Friday, March 04, 2011

Book Review: This Immortal

Originally published in serial form as ...And Call Me Conrad
Roger Zelazny
Awards: Hugo
Rating: ★ ★ ★ ★ –

The funny thing about this book is that it is not a terrifically complex story, and it is pretty short – 216 pages in my 1989 paperback edition – but it shared the 1966 Hugo award for best novel with the mighty Dune.

And I have to say, I agree with the Hugo voters. It’s a really good book.

I think the reason it is up there with Dune in spite of its plot’s relative normal-ness is because of Roger Zelazny’s character development and writing style. He has this weird combination of plain speaking narrative that occasionally switches into the elaborate, archaic language of religious texts and ancient legends with total smoothness. This can be really funny and also oddly mournful. (Zelazny exhibits this talent to the hilt in his other Hugo-award-winning novel, Lord of Light.)

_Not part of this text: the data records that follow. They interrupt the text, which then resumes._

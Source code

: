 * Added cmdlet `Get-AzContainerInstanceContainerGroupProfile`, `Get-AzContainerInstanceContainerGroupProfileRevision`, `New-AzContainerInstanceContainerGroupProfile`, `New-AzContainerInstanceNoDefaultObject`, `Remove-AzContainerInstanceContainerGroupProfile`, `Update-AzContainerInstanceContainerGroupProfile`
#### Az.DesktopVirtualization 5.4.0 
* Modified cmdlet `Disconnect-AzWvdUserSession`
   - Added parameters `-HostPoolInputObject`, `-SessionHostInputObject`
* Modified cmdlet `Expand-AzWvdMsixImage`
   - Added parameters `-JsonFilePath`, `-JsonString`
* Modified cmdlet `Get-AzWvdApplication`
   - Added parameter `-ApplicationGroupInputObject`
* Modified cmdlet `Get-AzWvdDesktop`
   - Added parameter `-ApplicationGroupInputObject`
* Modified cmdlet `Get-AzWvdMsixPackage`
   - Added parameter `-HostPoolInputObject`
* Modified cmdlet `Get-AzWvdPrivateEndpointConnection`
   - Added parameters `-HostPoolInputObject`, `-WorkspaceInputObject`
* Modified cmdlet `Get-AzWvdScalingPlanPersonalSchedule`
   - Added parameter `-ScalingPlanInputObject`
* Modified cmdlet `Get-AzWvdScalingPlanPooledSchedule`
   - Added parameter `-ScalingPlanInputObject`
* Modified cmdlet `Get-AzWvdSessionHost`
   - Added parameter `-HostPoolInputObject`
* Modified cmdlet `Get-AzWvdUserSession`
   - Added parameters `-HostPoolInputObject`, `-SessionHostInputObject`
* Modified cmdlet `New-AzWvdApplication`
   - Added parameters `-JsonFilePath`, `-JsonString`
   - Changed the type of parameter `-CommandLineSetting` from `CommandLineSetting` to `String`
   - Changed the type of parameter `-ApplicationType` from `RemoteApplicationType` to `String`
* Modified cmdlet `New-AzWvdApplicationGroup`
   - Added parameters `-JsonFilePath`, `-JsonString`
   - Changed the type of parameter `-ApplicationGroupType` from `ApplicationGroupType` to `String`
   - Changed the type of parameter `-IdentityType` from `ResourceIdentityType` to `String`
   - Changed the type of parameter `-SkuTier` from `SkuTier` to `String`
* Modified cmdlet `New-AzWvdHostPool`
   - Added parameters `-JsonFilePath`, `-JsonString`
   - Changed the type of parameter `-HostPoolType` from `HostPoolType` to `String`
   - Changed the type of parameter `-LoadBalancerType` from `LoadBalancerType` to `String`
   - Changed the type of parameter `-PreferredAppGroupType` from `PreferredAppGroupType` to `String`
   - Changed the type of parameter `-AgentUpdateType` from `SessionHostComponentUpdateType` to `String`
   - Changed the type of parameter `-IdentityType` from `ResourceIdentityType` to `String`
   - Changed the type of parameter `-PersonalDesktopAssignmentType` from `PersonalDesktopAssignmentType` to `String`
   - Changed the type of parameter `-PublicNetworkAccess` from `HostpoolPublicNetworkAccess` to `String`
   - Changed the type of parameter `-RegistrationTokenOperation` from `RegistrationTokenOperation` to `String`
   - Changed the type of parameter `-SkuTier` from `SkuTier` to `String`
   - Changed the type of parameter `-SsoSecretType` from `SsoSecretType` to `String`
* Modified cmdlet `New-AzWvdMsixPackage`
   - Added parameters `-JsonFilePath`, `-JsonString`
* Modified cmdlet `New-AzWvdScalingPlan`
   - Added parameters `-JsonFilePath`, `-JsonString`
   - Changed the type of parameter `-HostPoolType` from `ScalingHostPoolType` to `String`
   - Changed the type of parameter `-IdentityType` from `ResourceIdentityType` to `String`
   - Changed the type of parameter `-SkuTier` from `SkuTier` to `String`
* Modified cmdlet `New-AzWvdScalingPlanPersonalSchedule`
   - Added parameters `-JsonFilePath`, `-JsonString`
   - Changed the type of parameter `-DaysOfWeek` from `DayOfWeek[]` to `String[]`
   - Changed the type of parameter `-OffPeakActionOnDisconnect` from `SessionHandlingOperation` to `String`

The story takes place on Earth several hundred years after a three-day nuclear war wiped out most humans and destroyed most continental mainland. The few humans that survived mostly fled to islands or to off-world colonies on other planets or space stations.

Since the war, we humans have met the Vegans – that is, blue-skinned humanoid aliens from the planet Vega. They are far more advanced and civilized than us (which is especially obvious since we blew up our planet) and have basically taken over, buying up much of the remaining quality Earth real estate and turning the absentee human government on the planet Taler into a puppet regime.

The Vegans send an emissary down to be led on a tour of Earth’s greatest places. He is supposedly there to write a travelogue, but some humans – especially those in the anti-Vegan resistance movement known as the Radpol – think he is there to figure out how to put the final nail in humanity’s coffin.

This is where it gets good. Because the puppet human government has assigned him a native Earth guide and bodyguard – Conrad Nomikos, the narrator of our story. Conrad is ugly, proud, grumpy, and cynical, but also a natural leader, an excellent fighter, and cool-headed and sane compared to just about everyone else. He is none too pleased about acting as a Vegan’s protector and pretty much just wants to be left to himself to lounge around on his Greek island with his wife.

He also just happens to be immortal (a side effect of a radiation-related mutation). He does his best to conceal this from his acquaintances but sometimes it just, you know, comes out. Especially when he runs into one of his great-great-grandchildren or someone else who knew him in a previous life, or somebody, like the Vegan emissary, takes the time to do a computer search on humans with Conrad’s unique physical characteristics and comes up with four or five matches spread out evenly across several hundred years.

Which, as it turns out, is why the Vegan chose him as his bodyguard and tour guide in the first place.

The story is basically just the tale of Conrad accompanying the Vegan on his mysterious tour and trying to prevent various Radpol agents from assassinating him until Conrad can figure out if the mission is for good or for ill. They also run into plenty of dangerous mutants – human, animal, and combo human/animal – who want to do them in. It’s a bit of a parallel (overtly referenced by the author) to the twelve labors of Hercules, with Conrad as the Herc.

The story is fun and plenty of the other characters and beasties are entertaining. But what it lacks (compared to Dune, at least) in depth and length, it makes up for primarily with the quirkiness and appeal of both the main character and the writing. It’s more of a modern, quickly-read narrative and less of a fantasy/religio-legendary tale than Lord of Light, but Zelazny does this one just as well.